Türkiye Kimya Sanayicileri Derneği Yönetim Kurulu Başkanı Haluk Erceber de konuşmasında, "Türk sanayisinin artık Avrupa'yla Amerika'yla bütünleşik bir şekilde ve onların mevzuatlarına uygun bir şekilde hareket ederek, işbirliklerini geliştirmesi gerekiyor.Yolumuz bu şekilde olmak zorunda diye düşünüyorum. Çünkü kimya gelecek, ülkemizin ve bütün ekonomilerin geleceği bunda.

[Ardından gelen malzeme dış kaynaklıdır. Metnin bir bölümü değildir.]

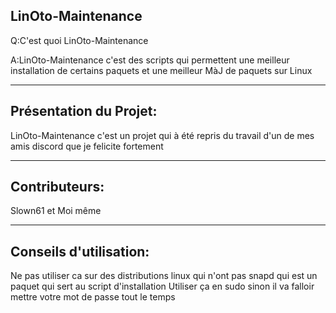 LinOto-Maintenance
------------------
Q:C'est quoi LinOto-Maintenance

A:LinOto-Maintenance c'est des scripts qui permettent une meilleur installation de certains paquets et une meilleur MàJ de paquets sur Linux

------------------


Présentation du Projet:
----------------------

LinOto-Maintenance c'est un projet qui à été repris du travail d'un de mes amis discord que je felicite fortement

----------------------

Contributeurs:
--------------
Slown61 et Moi même

--------------

Conseils d'utilisation:
--------------
Ne pas utiliser ca sur des distributions linux qui n'ont pas snapd qui est un paquet qui sert au script d'installation
Utiliser ça en sudo sinon il va falloir mettre votre mot de passe tout le temps
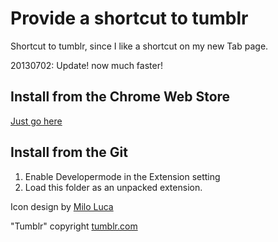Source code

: Provide a shortcut to tumblr
======================================

Shortcut to tumblr, since I like a shortcut on my new Tab page.

20130702: Update! now much faster!

Install from the Chrome Web Store
---------------------------------

[Just go here](https://chrome.google.com/webstore/detail/giikciflnljhpomkphelpoiheghamifc)

Install from the Git
--------------------

  1. Enable Developermode in the Extension setting
  2. Load this folder as an unpacked extension.

Icon design by [Milo Luca](https://plus.google.com/118150745414126162835)

"Tumblr" copyright [tumblr.com](http://tumblr.com)
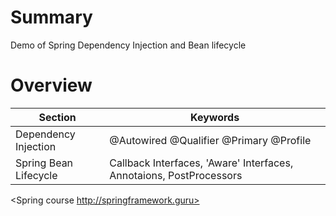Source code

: # Summary
Demo of Spring Dependency Injection and Bean lifecycle

# Overview
Section | Keywords
------------ | -------------
Dependency Injection | @Autowired @Qualifier @Primary @Profile
Spring Bean Lifecycle | Callback Interfaces, 'Aware' Interfaces, Annotaions, PostProcessors

<Spring course http://springframework.guru>
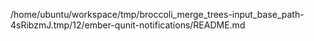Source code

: /home/ubuntu/workspace/tmp/broccoli_merge_trees-input_base_path-4sRibzmJ.tmp/12/ember-qunit-notifications/README.md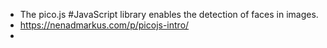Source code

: - The pico.js #JavaScript library enables the detection of faces in images.
- https://nenadmarkus.com/p/picojs-intro/
-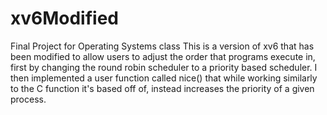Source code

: # xv6Modified
Final Project for Operating Systems class
This is a version of xv6 that has been modified to allow users to adjust the order that programs execute in, first by changing the round robin scheduler to a priority based scheduler. I then implemented a user function called nice() that while working similarly to the C function it's based off of, instead increases the priority of a given process.
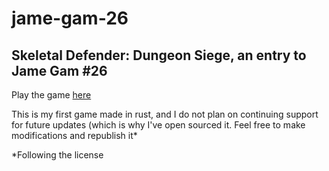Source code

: # jame-gam-26
Skeletal Defender: Dungeon Siege, an entry to Jame Gam #26
--

Play the game [here](https://borboss.itch.io/skeletal-defender)

This is my first game made in rust, and I do not plan on continuing support for future updates (which is why I've open sourced it. Feel free to make modifications and republish it*

*Following the license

Çok hızlı ve akıllı projeler yaratmak lazım." ifadesini kullandı.
Erceber, Türkiye açısından büyük bir ivme yaratacak büyük bir sanayi potansiyelini gerçekleştirmenin ilk adımlarını atmak için çok uygun bir zaman olduğunu belirterek, şunları kaydetti:
"İhracat siparişleri 2021'in başından beri neredeyse yağıyor Türkiye'ye.Açıkçası kimya sektörü için çok şanslı bir dönem.Bunu fırsata çevirmek çok doğru bir hareket olur. Hem sanayiciler olarak hem üst yönetim olarak politikacılar hükümet ve bakanlıklar nezdinde ciddi bir işbirliğiyle ülke menfaatine olan her şeyin yerine getirilmesi lazım.Bu şekilde sanayinin dönüşümü , Yeşil Mutabakat , sınırda karbon ayarlama mekanizması bütün bunların bir havuzun içinde değerlendirip hiç birisinin eksik kalmaması gerekiyor.Türkiye'de yatırım için yeni bir hamle yeni bir ufuk açmak gerekiyor.Büyük bir ivme yaratacak büyük bir sanayi potansiyelini gerçekleştirmenin ilk adımlarını atmak için çok uygun bir zaman."